NOTES FROM THE STUDIO LAB -Photography of Crystals: Encounters with Art and Science  -April 2021

NOTES FROM THE STUDIO LAB -Photography of Crystals: Encounters with Art and Science -April 2021

SAGUAROS: Photomicrograph of Crystalline CBD from Cannabis

 

 

ELEGANCE : Photomicrograph of Crystalline Tartaric Acid from Wine

 

ART AND SCIENCE: Vincent Van Gogh and His Fading Flowers

Locally, the Arizona desert has come into bloom with an array of flowers often so brilliantly colored and showy they look like they've been pasted on. In the wash adjacent to my home studio, the bright yellow flowers of the brittlebush offer a pleasant, albeit temporary color display. The brittlebush flowers are short-lived and will fade and drop soon. The plant then dries to its namesake and waits for the next rainy season.

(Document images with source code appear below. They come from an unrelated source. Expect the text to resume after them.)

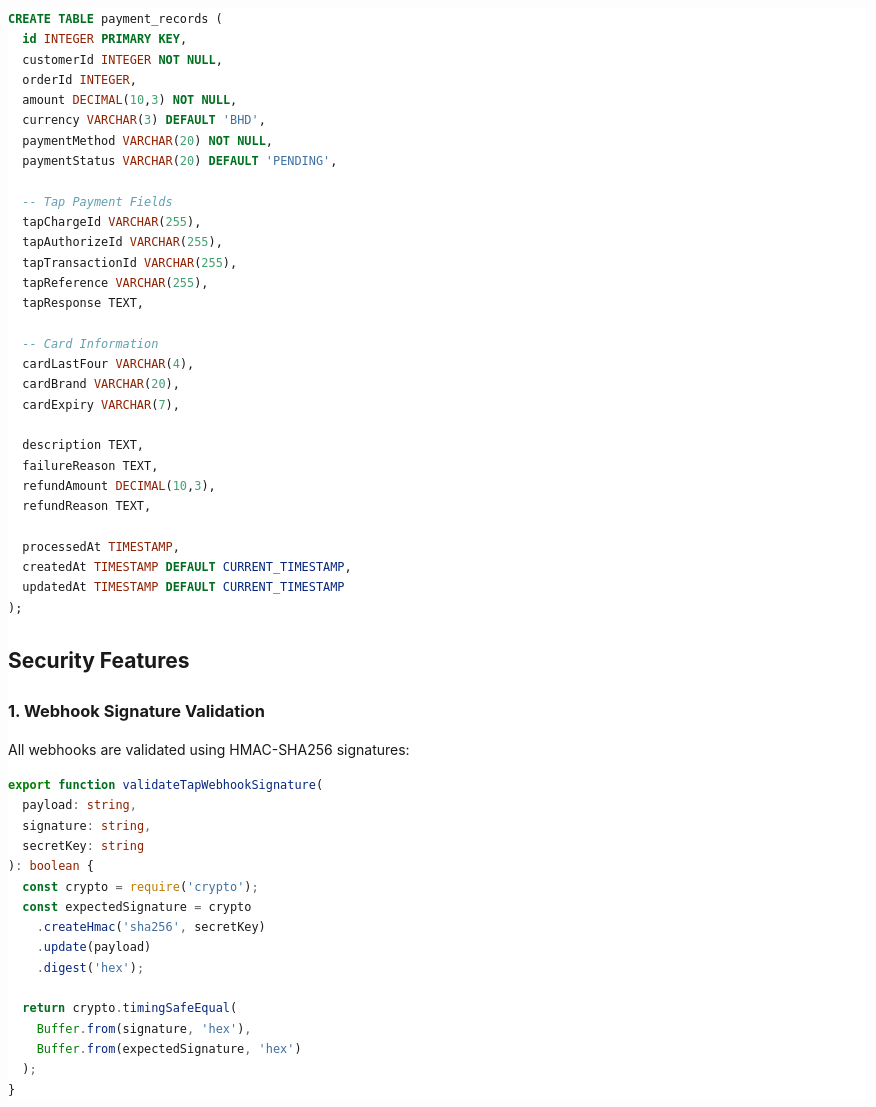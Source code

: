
 ```sql
CREATE TABLE payment_records (
  id INTEGER PRIMARY KEY,
  customerId INTEGER NOT NULL,
  orderId INTEGER,
  amount DECIMAL(10,3) NOT NULL,
  currency VARCHAR(3) DEFAULT 'BHD',
  paymentMethod VARCHAR(20) NOT NULL,
  paymentStatus VARCHAR(20) DEFAULT 'PENDING',
  
  -- Tap Payment Fields
  tapChargeId VARCHAR(255),
  tapAuthorizeId VARCHAR(255),
  tapTransactionId VARCHAR(255),
  tapReference VARCHAR(255),
  tapResponse TEXT,
  
  -- Card Information
  cardLastFour VARCHAR(4),
  cardBrand VARCHAR(20),
  cardExpiry VARCHAR(7),
  
  description TEXT,
  failureReason TEXT,
  refundAmount DECIMAL(10,3),
  refundReason TEXT,
  
  processedAt TIMESTAMP,
  createdAt TIMESTAMP DEFAULT CURRENT_TIMESTAMP,
  updatedAt TIMESTAMP DEFAULT CURRENT_TIMESTAMP
);
```

## Security Features

### 1. Webhook Signature Validation

All webhooks are validated using HMAC-SHA256 signatures:

```typescript
export function validateTapWebhookSignature(
  payload: string,
  signature: string,
  secretKey: string
): boolean {
  const crypto = require('crypto');
  const expectedSignature = crypto
    .createHmac('sha256', secretKey)
    .update(payload)
    .digest('hex');
  
  return crypto.timingSafeEqual(
    Buffer.from(signature, 'hex'),
    Buffer.from(expectedSignature, 'hex')
  );
}
```
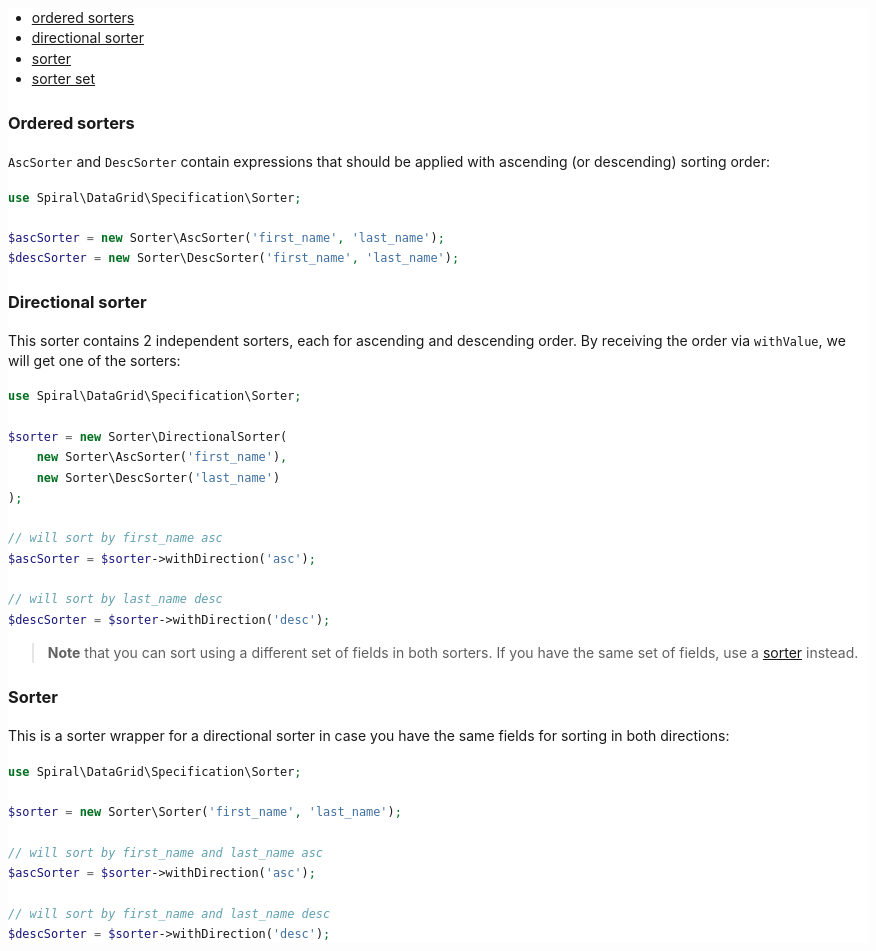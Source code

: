 * [ordered sorters](#sorter-specifications-ordered-sorters)
* [directional sorter](#sorter-specifications-directional-sorter)
* [sorter](#sorter-specifications-sorter)
* [sorter set](#sorter-specifications-sorter-set)

### Ordered sorters

`AscSorter` and `DescSorter` contain expressions that should be applied with ascending (or descending) sorting
order:

```php
use Spiral\DataGrid\Specification\Sorter;

$ascSorter = new Sorter\AscSorter('first_name', 'last_name');
$descSorter = new Sorter\DescSorter('first_name', 'last_name');
```

### Directional sorter

This sorter contains 2 independent sorters, each for ascending and descending order. By receiving the order via 
`withValue`, we will get one of the sorters:

```php
use Spiral\DataGrid\Specification\Sorter;

$sorter = new Sorter\DirectionalSorter(
    new Sorter\AscSorter('first_name'),
    new Sorter\DescSorter('last_name')
);

// will sort by first_name asc
$ascSorter = $sorter->withDirection('asc');

// will sort by last_name desc
$descSorter = $sorter->withDirection('desc');
```

> **Note**
> that you can sort using a different set of fields in both sorters.
> If you have the same set of fields, use a [sorter](#sorter-specifications-sorter-specification) instead.

### Sorter

This is a sorter wrapper for a directional sorter in case you have the same fields for sorting in both directions:

```php
use Spiral\DataGrid\Specification\Sorter;

$sorter = new Sorter\Sorter('first_name', 'last_name');

// will sort by first_name and last_name asc
$ascSorter = $sorter->withDirection('asc');

// will sort by first_name and last_name desc
$descSorter = $sorter->withDirection('desc');
```
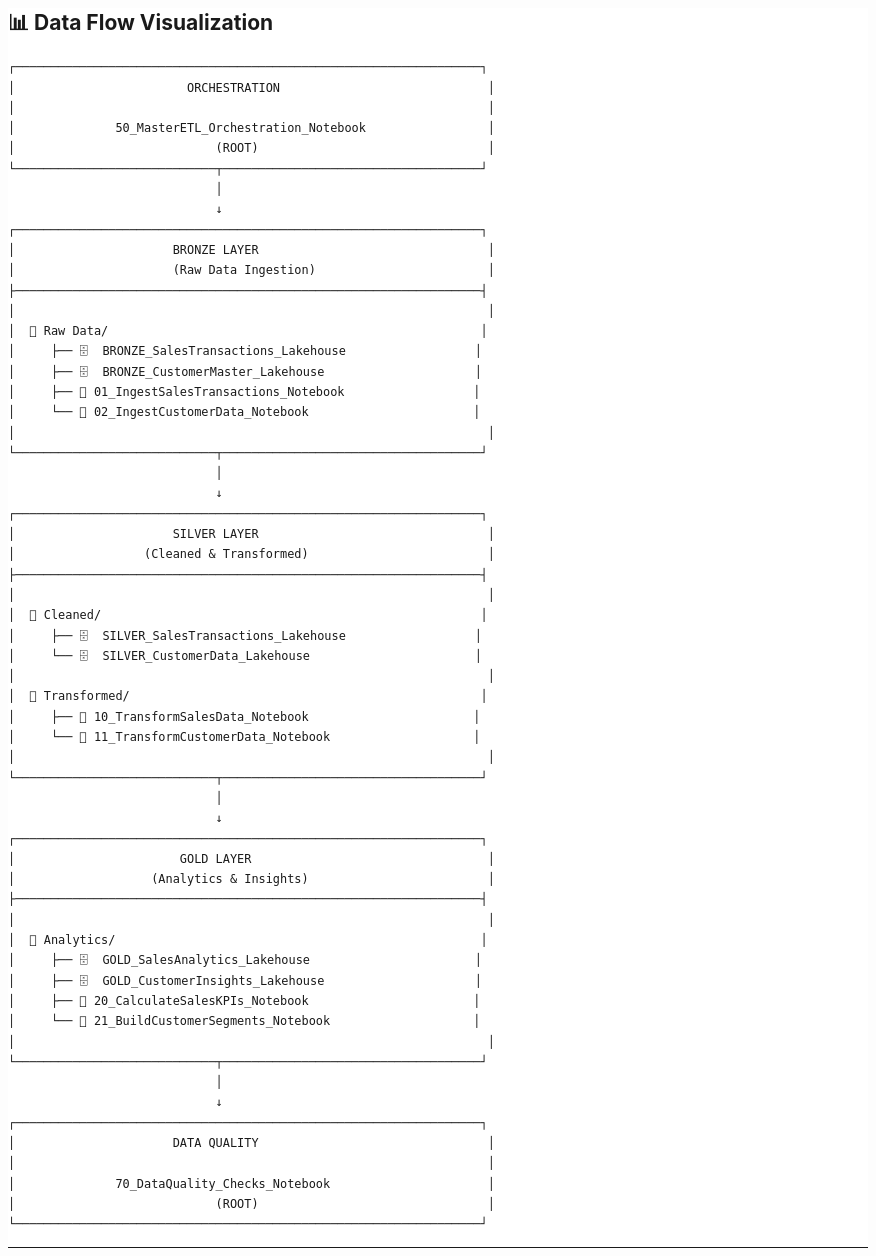 
## 📊 Data Flow Visualization

```
┌─────────────────────────────────────────────────────────────────┐
│                        ORCHESTRATION                             │
│                                                                  │
│              50_MasterETL_Orchestration_Notebook                 │
│                            (ROOT)                                │
└────────────────────────────┬────────────────────────────────────┘
                             │
                             ↓
┌─────────────────────────────────────────────────────────────────┐
│                      BRONZE LAYER                                │
│                      (Raw Data Ingestion)                        │
├─────────────────────────────────────────────────────────────────┤
│                                                                  │
│  📂 Raw Data/                                                    │
│     ├── 🗄️  BRONZE_SalesTransactions_Lakehouse                  │
│     ├── 🗄️  BRONZE_CustomerMaster_Lakehouse                     │
│     ├── 📓 01_IngestSalesTransactions_Notebook                  │
│     └── 📓 02_IngestCustomerData_Notebook                       │
│                                                                  │
└────────────────────────────┬────────────────────────────────────┘
                             │
                             ↓
┌─────────────────────────────────────────────────────────────────┐
│                      SILVER LAYER                                │
│                  (Cleaned & Transformed)                         │
├─────────────────────────────────────────────────────────────────┤
│                                                                  │
│  📂 Cleaned/                                                     │
│     ├── 🗄️  SILVER_SalesTransactions_Lakehouse                  │
│     └── 🗄️  SILVER_CustomerData_Lakehouse                       │
│                                                                  │
│  📂 Transformed/                                                 │
│     ├── 📓 10_TransformSalesData_Notebook                       │
│     └── 📓 11_TransformCustomerData_Notebook                    │
│                                                                  │
└────────────────────────────┬────────────────────────────────────┘
                             │
                             ↓
┌─────────────────────────────────────────────────────────────────┐
│                       GOLD LAYER                                 │
│                   (Analytics & Insights)                         │
├─────────────────────────────────────────────────────────────────┤
│                                                                  │
│  📂 Analytics/                                                   │
│     ├── 🗄️  GOLD_SalesAnalytics_Lakehouse                       │
│     ├── 🗄️  GOLD_CustomerInsights_Lakehouse                     │
│     ├── 📓 20_CalculateSalesKPIs_Notebook                       │
│     └── 📓 21_BuildCustomerSegments_Notebook                    │
│                                                                  │
└────────────────────────────┬────────────────────────────────────┘
                             │
                             ↓
┌─────────────────────────────────────────────────────────────────┐
│                      DATA QUALITY                                │
│                                                                  │
│              70_DataQuality_Checks_Notebook                      │
│                            (ROOT)                                │
└─────────────────────────────────────────────────────────────────┘
```

---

Fading colors have presented a challenge for painters for millennia. Up until the 19th century artists mixed their own pigments by hand and doing so required an extensive knowledge of toxicity, stability and chemical reactivity. Certain colors could not be mixed or even placed next to each other in the painting as discoloration would occur due to their chemical reactivity with one another and with the environment.

One color missing from the painter's pallet up to the mid 18th century was a vibrant yellow pigment. This was to change with the chance discovery of a scarlet-orange mineral deep in a Siberian gold mine. The mineral, named crocolite, contained the yet unknown element chromium, the salts of which could produce an extraordinary range of hues. Lead chromate for example, could range in color from lemon yellow to a beautiful deep red depending on how it was manufactured. The French chemist who had made these discoveries thought they would make delightful painter's pigments and by 1809 they were on artist's palettes.

Which brings us to Vincent van Gogh. Van Gogh was especially enamoured with this new vibrant yellow. His series of sunflower paintings begun in 1888 made heavy use of the chrome yellow pigment. Unfortunately, what was unknown to van Gogh was that chrome yellow reacts with other pigments in the presence of sunlight and can darken over time. Sadly for artists and art lovers alike his beautiful sunflowers have turned brown with age. A bit like the brittlebush, whose sunny yellow flowers need to be enjoyed in their moment.